The exercise of American global primacy must be sensitive to the fact that political geography remains a critical consideration in international affairs. Napoleon reportedly once said that to know a nation’s geography was to know its foreign policy. Our understanding of the importance of political geography, however, must adapt to the new realities of power.

For most of the history of international affairs, territorial control was the focus of political conflict. Either national self-gratification over the acquisition of larger territory or the sense of national deprivation over the loss of “sacred” land has been the cause of most of the bloody wars fought since the rise of nationalism. It is no exaggeration to say that the territorial imperative has been the main impulse driving the aggressive behavior of nation-states. Empires were also built through the careful seizure and retention of vital geographic assets, such as Gibraltar or the Suez Canal or Singapore, which served as key choke points or linchpins in a system of imperial control.

The most extreme manifestation of the linkage between nationalism and territorial possession was provided by Nazi Germany and imperial Japan. The effort to build the “one-thousand-year Reich” went far beyond the goal of reuniting all German-speaking peoples under one political roof and focused also on the desire to control “the granaries” of Ukraine as well as other Slavic lands, whose populations were to provide cheap slave labor for the imperial domain. The Japanese were similarly fixated on the notion that direct territorial possession of Manchuria, and later of the important oil-producing Dutch East Indies, was essential to the fulfillment of the Japanese quest for national power and global status. In a similar vein, for centuries the definition of Russian national greatness was equated with the acquisition of territory, and even at the end of the twentieth century, the Russian insistence on retaining control over such non-Russian people as the Chechens, who live around a vital oil pipeline, has been justified by the claim that such control is essential to Russia’s status as a great power.
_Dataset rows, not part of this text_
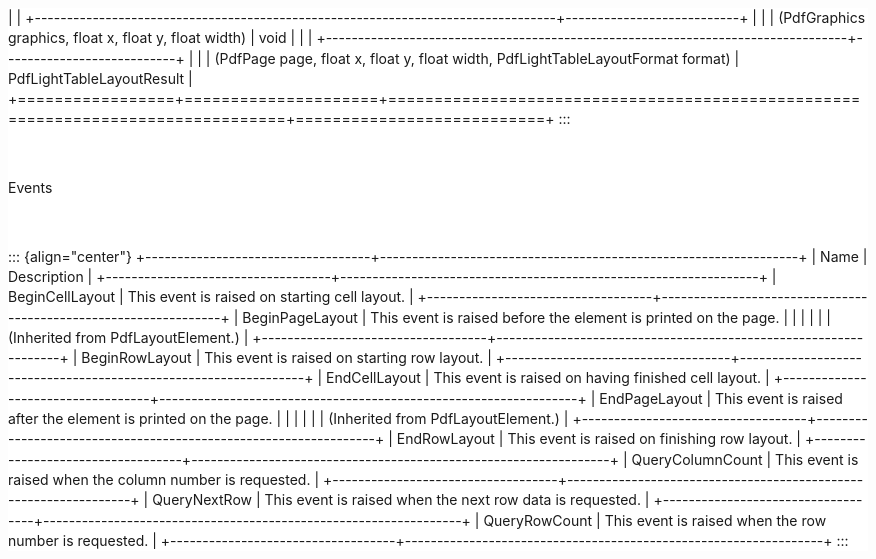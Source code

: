 |                 |                     +---------------------------------------------------------------------------------+---------------------------+
|                 |                     | (PdfGraphics graphics, float x, float y, float width)                           | void                      |
|                 |                     +---------------------------------------------------------------------------------+---------------------------+
|                 |                     | (PdfPage page, float x, float y, float width, PdfLightTableLayoutFormat format) | PdfLightTableLayoutResult |
+=================+=====================+=================================================================================+===========================+
:::

 

Events

 

::: {align="center"}
+-----------------------------------+-----------------------------------------------------------------+
| Name                              | Description                                                     |
+-----------------------------------+-----------------------------------------------------------------+
| BeginCellLayout                   | This event is raised on starting cell layout.                   |
+-----------------------------------+-----------------------------------------------------------------+
| BeginPageLayout                   | This event is raised before the element is printed on the page. |
|                                   |                                                                 |
|                                   | (Inherited from PdfLayoutElement.)                              |
+-----------------------------------+-----------------------------------------------------------------+
| BeginRowLayout                    | This event is raised on starting row layout.                    |
+-----------------------------------+-----------------------------------------------------------------+
| EndCellLayout                     | This event is raised on having finished cell layout.            |
+-----------------------------------+-----------------------------------------------------------------+
| EndPageLayout                     | This event is raised after the element is printed on the page.  |
|                                   |                                                                 |
|                                   | (Inherited from PdfLayoutElement.)                              |
+-----------------------------------+-----------------------------------------------------------------+
| EndRowLayout                      | This event is raised on finishing row layout.                   |
+-----------------------------------+-----------------------------------------------------------------+
| QueryColumnCount                  | This event is raised when the column number is requested.       |
+-----------------------------------+-----------------------------------------------------------------+
| QueryNextRow                      | This event is raised when the next row data is requested.       |
+-----------------------------------+-----------------------------------------------------------------+
| QueryRowCount                     | This event is raised when the row number is requested.          |
+-----------------------------------+-----------------------------------------------------------------+
:::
Nation-states continue to be the basic units of the world system. Although the decline in big-power nationalism and the fading of ideology has reduced the emotional content of global politics—while nuclear weapons have introduced major restraints on the use of force—competition based on territory still dominates world affairs, even if its forms currently tend to be more civil. In that competition, geographic location is still the point of departure for the definition of a nation-state’s external priorities, and the size of national territory also remains one of the major criteria of status and power.

However, for most nation-states, the issue of territorial possession has lately been waning in salience. To the extent that territorial disputes are still important in shaping the foreign policy of some states, they are more a matter of resentment over the denial of self-determination to ethnic brethren said to be deprived of the right to join the “motherland” or a grievance over alleged mistreatment by a neighbor of ethnic minorities than they are a quest for enhanced national status through territorial enlargement.